Cracking mechanisms and prevention of Stellite 6# surface layer built by laser cladding during thermal cyclic process

Abstract

This study analyzed the mechanism of the development and propagation of crack of Stellite 6 coating fabricated by laser cladding during thermal cyclic process and adopted the buffer layer between Stellite 6 coating and substrate to prevent the crack from generating. An obvious crack initiating from the layer surface was observed at 104 times of thermal cyclic treatment. The macrotensile stress, Laves phase, and nanocarbides along stacking faults detected by TEM (transmission electron microscopy), XRD (X-ray diffraction), and SEM (scanning electron microscopy) measurements were closely related to the initiation and propagation of the crack. SAED (Selected area electron diffraction) and HRTEM (high-resolution transmission electron microscopy) results demonstrated specific orientations between γ-Co, ε-Co, and nanocarbides formed in the thermal cyclic process, and details were depicted by 3D modeling.

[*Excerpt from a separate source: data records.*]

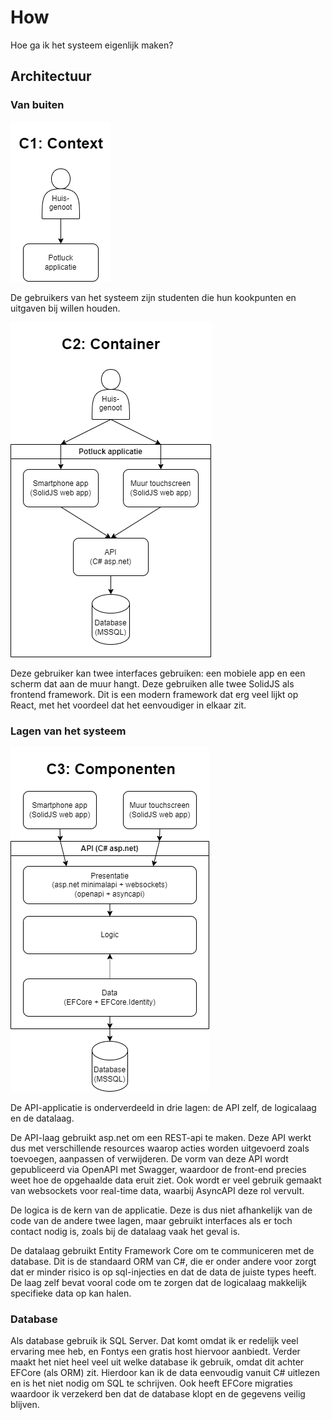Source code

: # How

Hoe ga ik het systeem eigenlijk maken?

## Architectuur

### Van buiten

![C4 layer 1](./C4_Layer1.drawio.png)

De gebruikers van het systeem zijn studenten die hun kookpunten en uitgaven bij willen houden.

![C4 layer 2](./C4_Layer2.drawio.png)

Deze gebruiker kan twee interfaces gebruiken: een mobiele app en een scherm dat aan de muur hangt. Deze gebruiken alle
twee SolidJS als frontend framework. Dit is een modern framework dat erg veel lijkt op React, met het voordeel dat het eenvoudiger in elkaar zit.

### Lagen van het systeem

![C4 layer 3](./C4_Layer3.drawio.png)

De API-applicatie is onderverdeeld in drie lagen: de API zelf, de logicalaag en de datalaag.

De API-laag gebruikt asp.net om een REST-api te maken. Deze API werkt dus met verschillende resources waarop acties worden uitgevoerd zoals toevoegen, aanpassen of verwijderen. De vorm van deze API wordt gepubliceerd via OpenAPI met Swagger, waardoor de front-end precies weet hoe de opgehaalde data eruit ziet. Ook wordt er veel gebruik gemaakt van websockets voor real-time data, waarbij AsyncAPI deze rol vervult.

De logica is de kern van de
applicatie. Deze is dus niet afhankelijk van de code van de andere twee lagen, maar gebruikt interfaces als er toch contact nodig is, zoals bij de datalaag vaak het geval is.

De datalaag gebruikt Entity Framework Core om te communiceren met de database. Dit is de standaard ORM van C#, die er onder andere voor zorgt dat er minder risico is op sql-injecties en dat de data de juiste types heeft. De laag zelf bevat vooral code om te zorgen dat de logicalaag makkelijk specifieke data op kan halen.

### Database

Als database gebruik ik SQL Server. Dat komt omdat ik er redelijk veel ervaring mee heb, en Fontys een gratis
host hiervoor aanbiedt. Verder maakt het niet heel veel uit welke database ik gebruik, omdat dit achter EFCore (als ORM)
zit. Hierdoor kan ik de data eenvoudig vanuit C# uitlezen en is het niet nodig om SQL te schrijven. Ook heeft EFCore
migraties waardoor ik verzekerd ben dat de database klopt en de gegevens veilig blijven.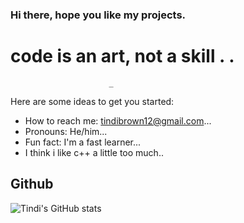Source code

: ### Hi there, hope you like my projects.

# code is an art, not a skill . .
                          _

Here are some ideas to get you started:

- How to reach me: tindibrown12@gmail.com...
- Pronouns: He/him...
- Fun fact: I'm a fast learner...
- I think i like c++ a little too much..

## Github
![Tindi's GitHub stats](https://github-readme-stats.vercel.app/api?username=Tindi12&count_private=true&show_icobs=true&theme=bluefy)



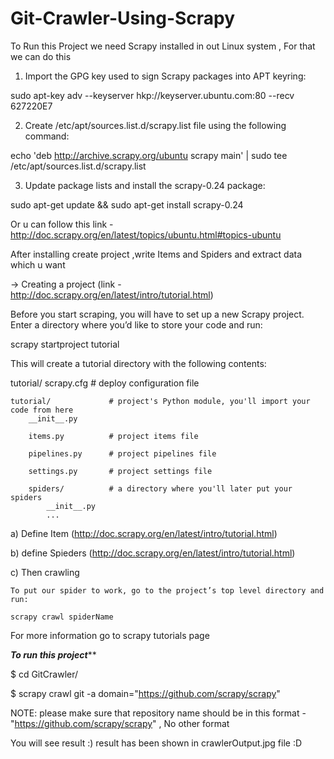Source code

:# Git-Crawler-Using-Scrapy

To Run this Project we need Scrapy installed in  out Linux system , For that
we can do this

1) Import the GPG key used to sign Scrapy packages into APT keyring:

sudo apt-key adv --keyserver hkp://keyserver.ubuntu.com:80 --recv 627220E7

2) Create /etc/apt/sources.list.d/scrapy.list file using the following command:

echo 'deb http://archive.scrapy.org/ubuntu scrapy main' | sudo tee /etc/apt/sources.list.d/scrapy.list

3) Update package lists and install the scrapy-0.24 package:

sudo apt-get update && sudo apt-get install scrapy-0.24

Or u can follow  this link - http://doc.scrapy.org/en/latest/topics/ubuntu.html#topics-ubuntu


After installing create project ,write Items and Spiders and extract data  which u want

-> Creating a project (link - http://doc.scrapy.org/en/latest/intro/tutorial.html)

Before you start scraping, you will have to set up a new Scrapy project. Enter a directory where you’d like to store your code and run:

scrapy startproject tutorial

This will create a tutorial directory with the following contents:

tutorial/
    scrapy.cfg            # deploy configuration file

    tutorial/             # project's Python module, you'll import your code from here
        __init__.py

        items.py          # project items file

        pipelines.py      # project pipelines file

        settings.py       # project settings file

        spiders/          # a directory where you'll later put your spiders
            __init__.py
            ...



a) Define Item (http://doc.scrapy.org/en/latest/intro/tutorial.html)

b) define Spieders (http://doc.scrapy.org/en/latest/intro/tutorial.html)

c) Then crawling 

  	To put our spider to work, go to the project’s top level directory and run:

	scrapy crawl spiderName


For more information go to scrapy tutorials page

***************To run this project*****************

$ cd GitCrawler/

$ scrapy crawl git -a domain="https://github.com/scrapy/scrapy"


NOTE: please make sure that repository name should be in this format - "https://github.com/scrapy/scrapy" , No other format

You will see result :) 
result has been shown in crawlerOutput.jpg file :D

The adoption of the Inconel 625 buffer exerted a positive effect on cracking resistance, and no cracking phenomenon occurred at 300 times of thermal cyclic process resulting from the compressive residual stress during the fatigue test. Lastly, the microhardness of the coating with and without the buffer layer in different cycling times was measured. The coating without the buffer layer and the zone of the buffer layer coating far from the interface acquired enhancement in hardness performance. The hardness of the buffer layer coating near the interface first increased and then decreased.